--- START ---

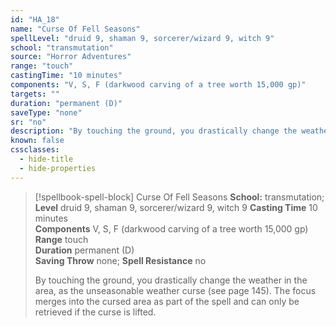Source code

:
 ```yaml
---
id: "HA_18"
name: "Curse Of Fell Seasons"
spellLevel: "druid 9, shaman 9, sorcerer/wizard 9, witch 9"
school: "transmutation"
source: "Horror Adventures"
range: "touch"
castingTime: "10 minutes"
components: "V, S, F (darkwood carving of a tree worth 15,000 gp)"
targets: ""
duration: "permanent (D)"
saveType: "none"
sr: "no"
description: "By touching the ground, you drastically change the weather in the area, as the unseasonable weather curse (see page 145). The focus merges into the cursed area as part of the spell and can only be retrieved if the curse is lifted."
known: false
cssclasses:
  - hide-title
  - hide-properties
---
```


> [!spellbook-spell-block] Curse Of Fell Seasons
> **School:** transmutation; **Level** druid 9, shaman 9, sorcerer/wizard 9, witch 9
> **Casting Time** 10 minutes  
> **Components** V, S, F (darkwood carving of a tree worth 15,000 gp)  
> **Range** touch  
> **Duration** permanent (D)  
> **Saving Throw** none; **Spell Resistance** no
> 
> By touching the ground, you drastically change the weather in the area, as the unseasonable weather curse (see page 145). The focus merges into the cursed area as part of the spell and can only be retrieved if the curse is lifted.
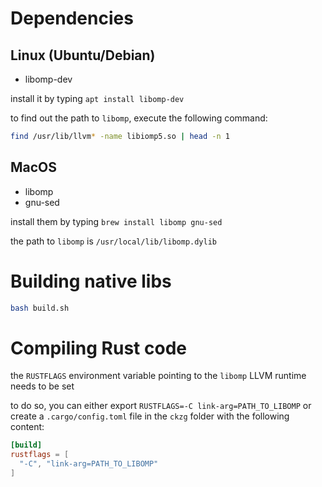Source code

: # Dependencies

## Linux (Ubuntu/Debian)

- libomp-dev

install it by typing `apt install libomp-dev`

to find out the path to `libomp`, execute the following command:

```bash
find /usr/lib/llvm* -name libiomp5.so | head -n 1
```

## MacOS

- libomp
- gnu-sed

install them by typing `brew install libomp gnu-sed`

the path to `libomp` is `/usr/local/lib/libomp.dylib`

# Building native libs

```bash
bash build.sh
```

# Compiling Rust code

the `RUSTFLAGS` environment variable pointing to the `libomp` LLVM runtime needs to be set

to do so, you can either export `RUSTFLAGS=-C link-arg=PATH_TO_LIBOMP` or create  a `.cargo/config.toml` file in the `ckzg` folder with the following content:

```toml
[build]
rustflags = [
  "-C", "link-arg=PATH_TO_LIBOMP"
]
```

--- END ---

## What to produce
Every line above that holds "only" counts once; state the total and nothing else.

## Finished task
2